==== Records provided
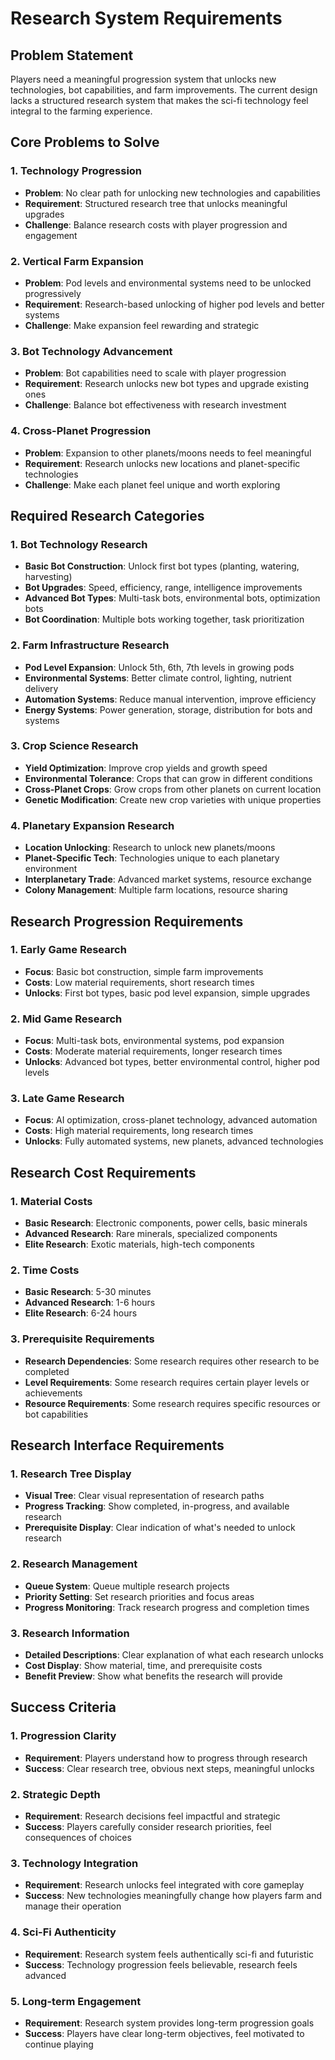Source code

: # Research System Requirements

## Problem Statement

Players need a meaningful progression system that unlocks new technologies, bot capabilities, and farm improvements. The current design lacks a structured research system that makes the sci-fi technology feel integral to the farming experience.

## Core Problems to Solve

### 1. Technology Progression

- **Problem**: No clear path for unlocking new technologies and capabilities
- **Requirement**: Structured research tree that unlocks meaningful upgrades
- **Challenge**: Balance research costs with player progression and engagement

### 2. Vertical Farm Expansion

- **Problem**: Pod levels and environmental systems need to be unlocked progressively
- **Requirement**: Research-based unlocking of higher pod levels and better systems
- **Challenge**: Make expansion feel rewarding and strategic

### 3. Bot Technology Advancement

- **Problem**: Bot capabilities need to scale with player progression
- **Requirement**: Research unlocks new bot types and upgrade existing ones
- **Challenge**: Balance bot effectiveness with research investment

### 4. Cross-Planet Progression

- **Problem**: Expansion to other planets/moons needs to feel meaningful
- **Requirement**: Research unlocks new locations and planet-specific technologies
- **Challenge**: Make each planet feel unique and worth exploring

## Required Research Categories

### 1. Bot Technology Research

- **Basic Bot Construction**: Unlock first bot types (planting, watering, harvesting)
- **Bot Upgrades**: Speed, efficiency, range, intelligence improvements
- **Advanced Bot Types**: Multi-task bots, environmental bots, optimization bots
- **Bot Coordination**: Multiple bots working together, task prioritization

### 2. Farm Infrastructure Research

- **Pod Level Expansion**: Unlock 5th, 6th, 7th levels in growing pods
- **Environmental Systems**: Better climate control, lighting, nutrient delivery
- **Automation Systems**: Reduce manual intervention, improve efficiency
- **Energy Systems**: Power generation, storage, distribution for bots and systems

### 3. Crop Science Research

- **Yield Optimization**: Improve crop yields and growth speed
- **Environmental Tolerance**: Crops that can grow in different conditions
- **Cross-Planet Crops**: Grow crops from other planets on current location
- **Genetic Modification**: Create new crop varieties with unique properties

### 4. Planetary Expansion Research

- **Location Unlocking**: Research to unlock new planets/moons
- **Planet-Specific Tech**: Technologies unique to each planetary environment
- **Interplanetary Trade**: Advanced market systems, resource exchange
- **Colony Management**: Multiple farm locations, resource sharing

## Research Progression Requirements

### 1. Early Game Research

- **Focus**: Basic bot construction, simple farm improvements
- **Costs**: Low material requirements, short research times
- **Unlocks**: First bot types, basic pod level expansion, simple upgrades

### 2. Mid Game Research

- **Focus**: Multi-task bots, environmental systems, pod expansion
- **Costs**: Moderate material requirements, longer research times
- **Unlocks**: Advanced bot types, better environmental control, higher pod levels

### 3. Late Game Research

- **Focus**: AI optimization, cross-planet technology, advanced automation
- **Costs**: High material requirements, long research times
- **Unlocks**: Fully automated systems, new planets, advanced technologies

## Research Cost Requirements

### 1. Material Costs

- **Basic Research**: Electronic components, power cells, basic minerals
- **Advanced Research**: Rare minerals, specialized components
- **Elite Research**: Exotic materials, high-tech components

### 2. Time Costs

- **Basic Research**: 5-30 minutes
- **Advanced Research**: 1-6 hours
- **Elite Research**: 6-24 hours

### 3. Prerequisite Requirements

- **Research Dependencies**: Some research requires other research to be completed
- **Level Requirements**: Some research requires certain player levels or achievements
- **Resource Requirements**: Some research requires specific resources or bot capabilities

## Research Interface Requirements

### 1. Research Tree Display

- **Visual Tree**: Clear visual representation of research paths
- **Progress Tracking**: Show completed, in-progress, and available research
- **Prerequisite Display**: Clear indication of what's needed to unlock research

### 2. Research Management

- **Queue System**: Queue multiple research projects
- **Priority Setting**: Set research priorities and focus areas
- **Progress Monitoring**: Track research progress and completion times

### 3. Research Information

- **Detailed Descriptions**: Clear explanation of what each research unlocks
- **Cost Display**: Show material, time, and prerequisite costs
- **Benefit Preview**: Show what benefits the research will provide

## Success Criteria

### 1. Progression Clarity

- **Requirement**: Players understand how to progress through research
- **Success**: Clear research tree, obvious next steps, meaningful unlocks

### 2. Strategic Depth

- **Requirement**: Research decisions feel impactful and strategic
- **Success**: Players carefully consider research priorities, feel consequences of choices

### 3. Technology Integration

- **Requirement**: Research unlocks feel integrated with core gameplay
- **Success**: New technologies meaningfully change how players farm and manage their operation

### 4. Sci-Fi Authenticity

- **Requirement**: Research system feels authentically sci-fi and futuristic
- **Success**: Technology progression feels believable, research feels advanced

### 5. Long-term Engagement

- **Requirement**: Research system provides long-term progression goals
- **Success**: Players have clear long-term objectives, feel motivated to continue playing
========
Work to complete -
Copy word for word the stretch of entries above from the line that has "### 3. Bot Technology Advancement" through the line that has "- **Automation Systems**: Reduce", both ends included, and nothing outside it.

Response to the task -
### 3. Bot Technology Advancement

- **Problem**: Bot capabilities need to scale with player progression
- **Requirement**: Research unlocks new bot types and upgrade existing ones
- **Challenge**: Balance bot effectiveness with research investment

### 4. Cross-Planet Progression

- **Problem**: Expansion to other planets/moons needs to feel meaningful
- **Requirement**: Research unlocks new locations and planet-specific technologies
- **Challenge**: Make each planet feel unique and worth exploring

## Required Research Categories

### 1. Bot Technology Research

- **Basic Bot Construction**: Unlock first bot types (planting, watering, harvesting)
- **Bot Upgrades**: Speed, efficiency, range, intelligence improvements
- **Advanced Bot Types**: Multi-task bots, environmental bots, optimization bots
- **Bot Coordination**: Multiple bots working together, task prioritization

### 2. Farm Infrastructure Research

- **Pod Level Expansion**: Unlock 5th, 6th, 7th levels in growing pods
- **Environmental Systems**: Better climate control, lighting, nutrient delivery
- **Automation Systems**: Reduce manual intervention, improve efficiency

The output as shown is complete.